THE WAY IT USED TO BE

DIANA JONES
Mill River Body Work
Leeds, MA
October 21, 2009


Music comes in such slick production packages these days that it’s easy to forget that a “concert” used to mean a bunch of folks sitting around in someone’s living room listening to the music instead of dancing to it. As complexity rises, so do costs and this has spawned a cottage-industry throwback: the house concert. Until a few weeks ago it had been years since I attended a musical event in which there was no microphone, amp, or set up of any sort. The glorious voice and repertoire of Diana Jones made me very happy to step back into the past.
When you’ve got a set of pipes as strong and lovely as hers, who needs a mic?

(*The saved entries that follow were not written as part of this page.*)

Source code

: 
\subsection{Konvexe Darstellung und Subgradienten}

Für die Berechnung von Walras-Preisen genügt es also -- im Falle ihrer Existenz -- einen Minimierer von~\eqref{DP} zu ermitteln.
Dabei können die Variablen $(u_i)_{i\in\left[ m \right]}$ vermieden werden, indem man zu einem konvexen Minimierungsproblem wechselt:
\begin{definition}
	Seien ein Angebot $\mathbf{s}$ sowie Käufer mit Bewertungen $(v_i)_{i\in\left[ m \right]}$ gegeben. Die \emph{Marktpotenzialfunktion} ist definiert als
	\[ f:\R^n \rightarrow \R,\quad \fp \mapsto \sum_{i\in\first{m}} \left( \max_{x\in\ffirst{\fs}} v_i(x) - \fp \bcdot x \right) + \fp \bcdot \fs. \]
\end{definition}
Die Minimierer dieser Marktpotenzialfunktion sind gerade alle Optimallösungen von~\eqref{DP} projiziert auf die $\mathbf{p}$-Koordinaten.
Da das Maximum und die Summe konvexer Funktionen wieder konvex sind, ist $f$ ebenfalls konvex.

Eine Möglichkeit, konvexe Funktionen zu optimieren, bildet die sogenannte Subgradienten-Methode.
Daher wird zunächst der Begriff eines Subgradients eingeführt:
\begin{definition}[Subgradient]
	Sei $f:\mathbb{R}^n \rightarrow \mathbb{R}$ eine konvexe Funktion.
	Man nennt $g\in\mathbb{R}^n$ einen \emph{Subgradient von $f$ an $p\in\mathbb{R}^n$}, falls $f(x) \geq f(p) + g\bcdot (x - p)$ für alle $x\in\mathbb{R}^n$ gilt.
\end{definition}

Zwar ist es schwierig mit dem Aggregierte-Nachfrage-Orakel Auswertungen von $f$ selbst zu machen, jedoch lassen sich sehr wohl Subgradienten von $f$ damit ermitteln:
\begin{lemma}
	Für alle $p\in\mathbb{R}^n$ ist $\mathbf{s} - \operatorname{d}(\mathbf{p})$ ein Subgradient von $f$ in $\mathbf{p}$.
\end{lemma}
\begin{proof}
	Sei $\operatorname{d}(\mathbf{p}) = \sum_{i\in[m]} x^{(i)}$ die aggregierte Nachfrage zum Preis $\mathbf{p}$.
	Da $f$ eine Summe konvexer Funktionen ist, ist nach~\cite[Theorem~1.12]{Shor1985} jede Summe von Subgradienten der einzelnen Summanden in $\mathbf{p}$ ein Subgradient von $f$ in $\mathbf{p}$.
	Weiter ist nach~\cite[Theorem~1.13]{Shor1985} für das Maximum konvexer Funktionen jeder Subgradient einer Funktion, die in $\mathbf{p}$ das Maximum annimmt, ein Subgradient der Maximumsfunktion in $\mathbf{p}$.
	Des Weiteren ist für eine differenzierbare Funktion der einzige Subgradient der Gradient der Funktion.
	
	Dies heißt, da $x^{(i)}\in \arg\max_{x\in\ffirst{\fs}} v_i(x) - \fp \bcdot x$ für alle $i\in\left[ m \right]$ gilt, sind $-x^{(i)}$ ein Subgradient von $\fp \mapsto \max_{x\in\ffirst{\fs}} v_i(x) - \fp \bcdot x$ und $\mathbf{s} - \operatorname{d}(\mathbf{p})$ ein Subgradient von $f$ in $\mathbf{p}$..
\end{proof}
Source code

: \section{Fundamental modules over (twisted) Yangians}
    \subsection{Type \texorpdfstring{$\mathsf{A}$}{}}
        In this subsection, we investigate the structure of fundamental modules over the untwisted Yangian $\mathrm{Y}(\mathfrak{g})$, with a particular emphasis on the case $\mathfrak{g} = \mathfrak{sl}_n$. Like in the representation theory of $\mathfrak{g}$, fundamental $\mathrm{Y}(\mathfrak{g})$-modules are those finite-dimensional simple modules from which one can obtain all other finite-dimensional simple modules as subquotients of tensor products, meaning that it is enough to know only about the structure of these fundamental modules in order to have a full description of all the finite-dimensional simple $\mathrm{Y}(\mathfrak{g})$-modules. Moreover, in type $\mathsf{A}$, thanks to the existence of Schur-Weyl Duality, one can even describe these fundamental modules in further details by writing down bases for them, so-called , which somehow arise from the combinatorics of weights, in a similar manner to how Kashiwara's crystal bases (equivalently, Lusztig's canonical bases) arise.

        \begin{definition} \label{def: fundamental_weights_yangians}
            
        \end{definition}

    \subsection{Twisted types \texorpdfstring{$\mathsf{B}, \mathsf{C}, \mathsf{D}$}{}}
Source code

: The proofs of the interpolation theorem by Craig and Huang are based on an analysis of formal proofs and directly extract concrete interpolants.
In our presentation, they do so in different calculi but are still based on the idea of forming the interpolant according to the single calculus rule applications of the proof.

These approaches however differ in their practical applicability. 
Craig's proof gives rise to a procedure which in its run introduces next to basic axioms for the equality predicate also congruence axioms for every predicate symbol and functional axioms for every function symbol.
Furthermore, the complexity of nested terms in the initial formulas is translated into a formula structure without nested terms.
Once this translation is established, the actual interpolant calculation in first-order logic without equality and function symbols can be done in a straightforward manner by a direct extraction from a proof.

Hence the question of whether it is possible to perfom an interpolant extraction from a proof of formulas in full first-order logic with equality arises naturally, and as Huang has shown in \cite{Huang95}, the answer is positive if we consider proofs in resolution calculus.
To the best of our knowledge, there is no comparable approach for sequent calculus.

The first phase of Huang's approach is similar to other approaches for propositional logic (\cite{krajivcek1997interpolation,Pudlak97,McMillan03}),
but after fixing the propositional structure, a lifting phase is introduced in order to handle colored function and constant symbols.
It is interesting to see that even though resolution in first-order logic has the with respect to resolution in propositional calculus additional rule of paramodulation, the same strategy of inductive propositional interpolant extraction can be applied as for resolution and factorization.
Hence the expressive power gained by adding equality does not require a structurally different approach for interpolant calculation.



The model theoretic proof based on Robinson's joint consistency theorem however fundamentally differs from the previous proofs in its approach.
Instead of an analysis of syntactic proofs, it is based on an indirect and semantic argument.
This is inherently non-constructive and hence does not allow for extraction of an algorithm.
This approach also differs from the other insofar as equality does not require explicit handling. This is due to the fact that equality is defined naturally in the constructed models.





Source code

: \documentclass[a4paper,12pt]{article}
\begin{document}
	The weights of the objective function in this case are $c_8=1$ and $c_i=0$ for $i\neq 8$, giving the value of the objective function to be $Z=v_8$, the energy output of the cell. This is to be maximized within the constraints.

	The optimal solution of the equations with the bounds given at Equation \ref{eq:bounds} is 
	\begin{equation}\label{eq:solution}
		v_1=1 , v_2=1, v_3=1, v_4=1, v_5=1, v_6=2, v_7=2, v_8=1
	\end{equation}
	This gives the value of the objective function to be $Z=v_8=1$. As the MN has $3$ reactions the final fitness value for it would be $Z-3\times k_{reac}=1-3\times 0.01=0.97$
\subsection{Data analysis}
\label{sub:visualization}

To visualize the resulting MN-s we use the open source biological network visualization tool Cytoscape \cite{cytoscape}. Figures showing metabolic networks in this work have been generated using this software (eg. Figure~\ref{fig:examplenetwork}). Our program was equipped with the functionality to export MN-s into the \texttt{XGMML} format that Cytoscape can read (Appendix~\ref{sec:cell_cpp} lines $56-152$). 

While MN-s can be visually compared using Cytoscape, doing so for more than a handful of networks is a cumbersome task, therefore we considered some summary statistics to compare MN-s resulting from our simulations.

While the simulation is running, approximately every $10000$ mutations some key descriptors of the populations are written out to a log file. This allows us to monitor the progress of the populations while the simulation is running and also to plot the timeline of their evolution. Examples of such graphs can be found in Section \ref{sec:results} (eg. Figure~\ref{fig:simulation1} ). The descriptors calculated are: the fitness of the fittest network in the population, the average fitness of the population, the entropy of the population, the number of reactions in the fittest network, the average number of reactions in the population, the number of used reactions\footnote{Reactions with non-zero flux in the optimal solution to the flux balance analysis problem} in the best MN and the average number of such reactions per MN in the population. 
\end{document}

Mill River Body Work is basically a big living room in a private residence that’s big enough for the small yoga classes. A dozen rows of folding chairs, some home-baked goodies that come with the price of admission, a warm cup of coffee, and a roomful of smiles provided the backdrop for Jones’s concert. It was a homecoming of sorts for Jones, who now resides near Nashville; she briefly lived in western Massachusetts. Jones joked that she simply couldn’t take the New England winters and followed that remark with her old-timey “Cold Grey Ground” and its line “When I die don’t bury me/In the cold dirt of the north country.” Although the song is actually a meditation on Civil War soldiers one is tempted to take the Jones’s quip literally. Jones has lived a lot of places but “Cold Grey Ground” is one of numerous songs that indicate she really is a Southern gal by disposition. Her voice retains the twang of her birthplace in Tennessee and her repertoire favors Appalachian-tinged Country folk, the likes of which has been covered by artists such as Joan Baez, Mary Gauthier, and Nanci Griffith.

The Leeds concert was a testament to the intimacy of the setting and the power of small things done well. Jones spoke freely of her adoption as a child and her successful search for her birth parents. Artistically it led to the song “Pony,” an imagined journey of a Dakota girl taken from her home by missionaries, complete with an expertly rendered Native chant. She trotted several new songs, material from My Remembrance of You (2006) and Better Times Will Come (2009). She also intrigued on an antique tenor guitar, a four-stringed instrument that’s a cross between a mandolin and an acoustic guitar. Among the evening’s highlights was a particularly well done version of her love-as-a-gamble “All My Money on You.” Who needs the glitz and glamour? Jones’s expressive vocals, poignant songs, disarming honesty, and nicely crafted arrangements turned a living room into a palace.